Motif 57 : "Il résulte de ces dispositions que l’ordonnance d’exécution sur le fondement d’un « document faisant foi », délivrée par le notaire, n’est notifiée au débiteur qu’après son adoption, sans que la demande par laquelle le notaire a été saisi ait été communiquée à ce débiteur".
Motif 58 : "S’il est vrai que le débiteur a la possibilité de former opposition contre l’ordonnance d’exécution délivrée par le notaire et qu’il semble que le notaire exerce les attributions qui lui sont dévolues dans le cadre de la procédure d’exécution forcée sur le fondement d’un « document faisant foi » sous le contrôle d’un juge, auquel le notaire doit renvoyer les contestations éventuelles, il n’en reste pas moins que l’examen, par le notaire, en Croatie, de la demande de délivrance d’une ordonnance d’exécution sur un tel fondement n’est pas contradictoire".
Dispositif 2 (et motif 59) : "Eu égard à l’ensemble des considérations qui précèdent, il y a lieu de répondre à la seconde question que le règlement n° 1215/2012 doit être interprété en ce sens que, en Croatie, les notaires, agissant dans le cadre des compétences qui leur sont dévolues par le droit national dans les procédures d’exécution forcée sur le fondement d’un « document faisant foi », ne relèvent pas de la notion de « juridiction » au sens dudit règlement".
Aff. C- 551/15, Concl.
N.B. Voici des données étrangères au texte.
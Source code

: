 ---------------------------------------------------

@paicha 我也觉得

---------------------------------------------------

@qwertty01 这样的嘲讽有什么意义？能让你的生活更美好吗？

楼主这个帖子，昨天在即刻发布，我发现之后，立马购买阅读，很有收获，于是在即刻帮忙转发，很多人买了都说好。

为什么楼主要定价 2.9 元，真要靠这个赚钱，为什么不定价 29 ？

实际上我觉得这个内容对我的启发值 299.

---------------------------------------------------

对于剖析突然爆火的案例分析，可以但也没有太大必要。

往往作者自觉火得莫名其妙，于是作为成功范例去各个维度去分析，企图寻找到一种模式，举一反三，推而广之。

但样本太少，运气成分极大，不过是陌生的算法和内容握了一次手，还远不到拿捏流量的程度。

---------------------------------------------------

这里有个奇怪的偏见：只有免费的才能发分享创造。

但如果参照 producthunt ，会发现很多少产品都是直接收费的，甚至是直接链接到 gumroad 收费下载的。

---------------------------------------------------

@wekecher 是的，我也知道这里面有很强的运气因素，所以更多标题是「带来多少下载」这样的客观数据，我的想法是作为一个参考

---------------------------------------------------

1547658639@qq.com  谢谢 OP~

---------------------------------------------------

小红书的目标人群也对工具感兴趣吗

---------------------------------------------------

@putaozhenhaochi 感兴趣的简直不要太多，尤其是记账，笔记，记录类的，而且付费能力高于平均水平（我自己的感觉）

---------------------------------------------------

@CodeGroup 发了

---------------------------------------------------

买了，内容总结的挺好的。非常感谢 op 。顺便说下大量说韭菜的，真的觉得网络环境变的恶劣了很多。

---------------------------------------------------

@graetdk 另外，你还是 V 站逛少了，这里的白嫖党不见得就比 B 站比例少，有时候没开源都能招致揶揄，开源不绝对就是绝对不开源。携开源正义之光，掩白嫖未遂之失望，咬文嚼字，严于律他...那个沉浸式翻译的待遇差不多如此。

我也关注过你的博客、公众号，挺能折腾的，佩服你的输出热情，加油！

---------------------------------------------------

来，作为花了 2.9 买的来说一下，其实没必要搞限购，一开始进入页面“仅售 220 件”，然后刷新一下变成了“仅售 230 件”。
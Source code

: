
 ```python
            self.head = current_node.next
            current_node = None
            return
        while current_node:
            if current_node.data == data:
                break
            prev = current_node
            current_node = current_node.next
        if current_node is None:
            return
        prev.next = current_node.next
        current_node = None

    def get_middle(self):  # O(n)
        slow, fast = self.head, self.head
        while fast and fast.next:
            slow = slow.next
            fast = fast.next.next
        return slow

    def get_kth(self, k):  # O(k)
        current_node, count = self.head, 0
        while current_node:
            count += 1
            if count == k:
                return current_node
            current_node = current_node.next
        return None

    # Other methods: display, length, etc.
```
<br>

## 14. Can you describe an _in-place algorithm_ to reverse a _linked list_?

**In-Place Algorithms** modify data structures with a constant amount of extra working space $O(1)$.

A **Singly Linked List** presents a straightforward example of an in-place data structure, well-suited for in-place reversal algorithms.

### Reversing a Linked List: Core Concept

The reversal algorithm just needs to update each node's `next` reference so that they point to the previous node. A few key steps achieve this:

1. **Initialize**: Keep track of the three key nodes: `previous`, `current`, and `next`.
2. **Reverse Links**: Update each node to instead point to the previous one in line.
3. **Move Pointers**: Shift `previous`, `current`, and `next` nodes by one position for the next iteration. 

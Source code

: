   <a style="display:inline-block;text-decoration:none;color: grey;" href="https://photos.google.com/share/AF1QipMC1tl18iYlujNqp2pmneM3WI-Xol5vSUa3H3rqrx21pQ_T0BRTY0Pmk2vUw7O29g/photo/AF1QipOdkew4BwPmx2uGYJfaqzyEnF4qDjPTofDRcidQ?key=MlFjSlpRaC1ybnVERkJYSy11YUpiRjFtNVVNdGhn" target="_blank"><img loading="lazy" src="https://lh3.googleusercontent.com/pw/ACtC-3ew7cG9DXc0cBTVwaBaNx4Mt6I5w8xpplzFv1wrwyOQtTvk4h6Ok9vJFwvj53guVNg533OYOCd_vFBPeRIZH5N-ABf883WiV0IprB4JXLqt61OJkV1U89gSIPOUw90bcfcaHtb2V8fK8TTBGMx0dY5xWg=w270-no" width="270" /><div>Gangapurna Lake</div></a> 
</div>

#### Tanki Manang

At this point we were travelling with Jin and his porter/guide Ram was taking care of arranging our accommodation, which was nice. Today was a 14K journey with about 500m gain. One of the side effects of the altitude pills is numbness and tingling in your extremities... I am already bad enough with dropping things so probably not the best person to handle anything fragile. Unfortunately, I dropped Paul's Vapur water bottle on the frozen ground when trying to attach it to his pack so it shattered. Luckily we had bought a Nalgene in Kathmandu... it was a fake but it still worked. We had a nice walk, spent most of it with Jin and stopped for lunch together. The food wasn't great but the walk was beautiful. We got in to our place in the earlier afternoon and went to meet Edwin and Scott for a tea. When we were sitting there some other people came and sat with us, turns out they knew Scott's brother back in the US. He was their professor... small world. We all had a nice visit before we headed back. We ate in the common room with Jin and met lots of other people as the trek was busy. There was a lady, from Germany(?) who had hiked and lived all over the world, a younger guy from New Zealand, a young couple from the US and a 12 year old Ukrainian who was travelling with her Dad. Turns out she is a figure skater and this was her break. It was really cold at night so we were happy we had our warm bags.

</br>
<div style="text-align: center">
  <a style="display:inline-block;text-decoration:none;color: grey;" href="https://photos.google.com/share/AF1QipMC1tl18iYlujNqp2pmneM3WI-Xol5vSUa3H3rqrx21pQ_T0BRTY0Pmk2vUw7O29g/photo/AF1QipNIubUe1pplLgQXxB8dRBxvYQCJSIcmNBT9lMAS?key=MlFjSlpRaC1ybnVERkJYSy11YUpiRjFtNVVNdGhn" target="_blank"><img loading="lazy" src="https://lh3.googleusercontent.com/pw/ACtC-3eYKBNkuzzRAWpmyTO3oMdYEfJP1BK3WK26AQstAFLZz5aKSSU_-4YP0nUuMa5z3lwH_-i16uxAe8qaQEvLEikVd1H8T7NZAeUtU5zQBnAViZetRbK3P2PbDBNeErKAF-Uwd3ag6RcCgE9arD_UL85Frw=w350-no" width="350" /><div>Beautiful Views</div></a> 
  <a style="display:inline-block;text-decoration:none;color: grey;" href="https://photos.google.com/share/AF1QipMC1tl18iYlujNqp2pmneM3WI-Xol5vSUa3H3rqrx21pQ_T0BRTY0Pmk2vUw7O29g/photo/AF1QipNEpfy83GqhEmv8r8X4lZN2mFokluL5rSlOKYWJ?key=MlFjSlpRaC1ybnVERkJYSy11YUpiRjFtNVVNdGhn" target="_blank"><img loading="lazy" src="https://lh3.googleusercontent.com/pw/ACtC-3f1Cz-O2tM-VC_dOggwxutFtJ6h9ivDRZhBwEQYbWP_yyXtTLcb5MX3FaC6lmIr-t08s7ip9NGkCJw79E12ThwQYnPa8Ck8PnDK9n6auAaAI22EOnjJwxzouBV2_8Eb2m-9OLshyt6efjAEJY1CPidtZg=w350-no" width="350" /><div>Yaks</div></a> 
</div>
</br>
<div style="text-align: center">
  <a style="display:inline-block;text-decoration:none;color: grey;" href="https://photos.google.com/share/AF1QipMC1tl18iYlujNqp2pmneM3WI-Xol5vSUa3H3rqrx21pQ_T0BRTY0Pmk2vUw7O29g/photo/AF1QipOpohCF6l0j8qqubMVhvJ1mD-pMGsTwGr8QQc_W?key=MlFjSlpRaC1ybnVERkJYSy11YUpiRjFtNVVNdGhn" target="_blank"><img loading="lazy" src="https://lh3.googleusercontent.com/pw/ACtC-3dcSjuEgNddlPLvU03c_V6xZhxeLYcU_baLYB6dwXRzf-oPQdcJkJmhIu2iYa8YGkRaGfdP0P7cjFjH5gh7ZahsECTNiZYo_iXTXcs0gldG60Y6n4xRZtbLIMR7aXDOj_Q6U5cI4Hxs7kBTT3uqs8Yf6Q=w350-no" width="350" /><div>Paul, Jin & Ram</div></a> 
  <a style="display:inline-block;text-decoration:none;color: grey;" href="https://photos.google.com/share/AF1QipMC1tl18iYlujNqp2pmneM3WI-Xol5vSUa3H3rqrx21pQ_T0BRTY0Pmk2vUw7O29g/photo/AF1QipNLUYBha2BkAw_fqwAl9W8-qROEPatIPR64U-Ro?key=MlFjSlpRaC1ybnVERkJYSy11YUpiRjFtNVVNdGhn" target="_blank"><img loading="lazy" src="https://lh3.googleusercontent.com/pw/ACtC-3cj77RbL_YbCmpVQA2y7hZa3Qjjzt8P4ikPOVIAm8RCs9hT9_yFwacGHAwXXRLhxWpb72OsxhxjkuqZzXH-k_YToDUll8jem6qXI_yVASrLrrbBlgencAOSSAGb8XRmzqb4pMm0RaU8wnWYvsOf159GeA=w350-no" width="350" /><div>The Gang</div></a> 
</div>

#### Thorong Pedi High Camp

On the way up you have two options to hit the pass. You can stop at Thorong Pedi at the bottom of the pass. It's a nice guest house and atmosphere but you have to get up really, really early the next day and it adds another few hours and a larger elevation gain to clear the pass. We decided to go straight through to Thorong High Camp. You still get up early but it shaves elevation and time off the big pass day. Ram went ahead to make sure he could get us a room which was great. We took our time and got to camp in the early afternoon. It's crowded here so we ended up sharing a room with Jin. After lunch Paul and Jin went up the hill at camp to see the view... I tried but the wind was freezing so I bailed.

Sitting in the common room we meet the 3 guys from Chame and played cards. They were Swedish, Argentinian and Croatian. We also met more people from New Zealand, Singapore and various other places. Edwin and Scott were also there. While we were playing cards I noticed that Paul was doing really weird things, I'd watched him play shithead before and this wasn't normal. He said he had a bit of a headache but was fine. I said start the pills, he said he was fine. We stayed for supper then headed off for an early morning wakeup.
M. Bobek
Demandeur : Pula Parking
Défendeur : Sven Klaus Tederahn
1) Le règlement (UE) n° 1215/2012 est-il applicable dans le cas particulier considéré en l’espèce, eu égard à la nature de la relation juridique entre les parties ?
2) Le règlement (UE) n° 1215/2012 se rapporte-t-il également à la compétence des notaires en Croatie ?
Conclusions de l'AG. M. Bobek :
"Pour pouvoir être qualifiée de « juridiction » au sens du règlement n° 1215/2012, une entité doit être un organe juridictionnel de l’État membre et faire partie du système judiciaire de celui-ci. Toutefois, en cas de doute, une entité peut néanmoins relever de la définition de « juridiction » lorsqu’elle remplit les critères suivants : i) l’origine légale, ii) la permanence, iii) le caractère obligatoire de sa juridiction, iv) la nature contradictoire de la procédure, v) l’application, par l’entité, des règles de droit, ainsi que vi) l’indépendance".